Rely on [`MetadataStore.resolve_update`][metaxy.metadata_store.base.MetadataStore.resolve_update] instead.
Use this method when you perform custom joins outside of Metaxy's auto-join
system but still want Metaxy to compute provenance. The method computes
metaxy_provenance_by_field, metaxy_provenance, metaxy_data_version_by_field,
and metaxy_data_version columns based on the upstream metadata.
!!! info
The input DataFrame must contain the renamed metaxy_data_version_by_field
columns from each upstream feature.
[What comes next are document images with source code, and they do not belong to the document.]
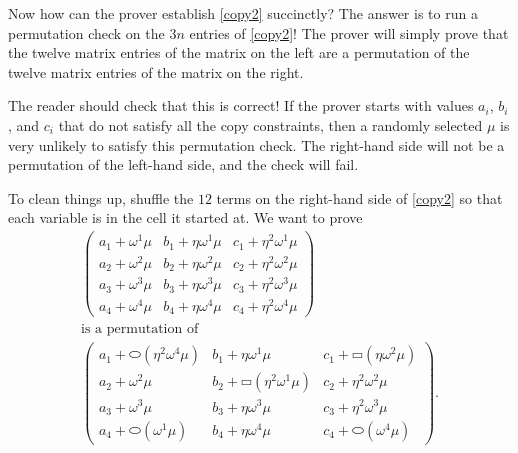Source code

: Now how can the prover establish \hyperref[copy2]{{[}copy2{]}}
succinctly? The answer is to run a permutation check on the \(3n\)
entries of \hyperref[copy2]{{[}copy2{]}}! The prover will simply prove
that the twelve matrix entries of the matrix on the left are a
permutation of the twelve matrix entries of the matrix on the right.

The reader should check that this is correct! If the prover starts with
values \(a_{i}\), \(b_{i}\), and \(c_{i}\) that do not satisfy all the
copy constraints, then a randomly selected \(\mu\) is very unlikely to
satisfy this permutation check. The right-hand side will not be a
permutation of the left-hand side, and the check will fail.

To clean things up, shuffle the \(12\) terms on the right-hand side of
\hyperref[copy2]{{[}copy2{]}} so that each variable is in the cell it
started at. We want to prove \[\begin{array}{r}
\begin{pmatrix}
a_{1} + \omega^{1}\mu & b_{1} + \eta\omega^{1}\mu & c_{1} + \eta^{2}\omega^{1}\mu \\
a_{2} + \omega^{2}\mu & b_{2} + \eta\omega^{2}\mu & c_{2} + \eta^{2}\omega^{2}\mu \\
a_{3} + \omega^{3}\mu & b_{3} + \eta\omega^{3}\mu & c_{3} + \eta^{2}\omega^{3}\mu \\
a_{4} + \omega^{4}\mu & b_{4} + \eta\omega^{4}\mu & c_{4} + \eta^{2}\omega^{4}\mu
\end{pmatrix} \\
\text{is a permutation of } \\
\begin{pmatrix}
a_{1} + {⬭({\eta^{2}\omega^{4}\mu})} & b_{1} + \eta\omega^{1}\mu & c_{1} + {▭({\eta\omega^{2}\mu})} \\
a_{2} + \omega^{2}\mu & b_{2} + {▭({\eta^{2}\omega^{1}\mu})} & c_{2} + \eta^{2}\omega^{2}\mu \\
a_{3} + \omega^{3}\mu & b_{3} + \eta\omega^{3}\mu & c_{3} + \eta^{2}\omega^{3}\mu \\
a_{4} + {⬭({\omega^{1}\mu})} & b_{4} + \eta\omega^{4}\mu & c_{4} + {⬭({\omega^{4}\mu})}
\end{pmatrix}.
\end{array}\] \label{copy3}{}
The naming convention follows the pattern
`metaxy_data_version_by_field__<feature_key.to_column_suffix()>`. For example, for an
upstream feature with key `["video", "raw"]`, the column should be named
`metaxy_data_version_by_field__video_raw`.
Args:
feature: The feature to compute provenance for.
df: A DataFrame containing pre-joined upstream data with renamed
metaxy_data_version_by_field columns from each upstream feature.
Returns:
The input DataFrame with provenance columns added. Returns the same
frame type as the input, either an eager DataFrame or a LazyFrame.
Raises:
StoreNotOpenError: If the store is not open.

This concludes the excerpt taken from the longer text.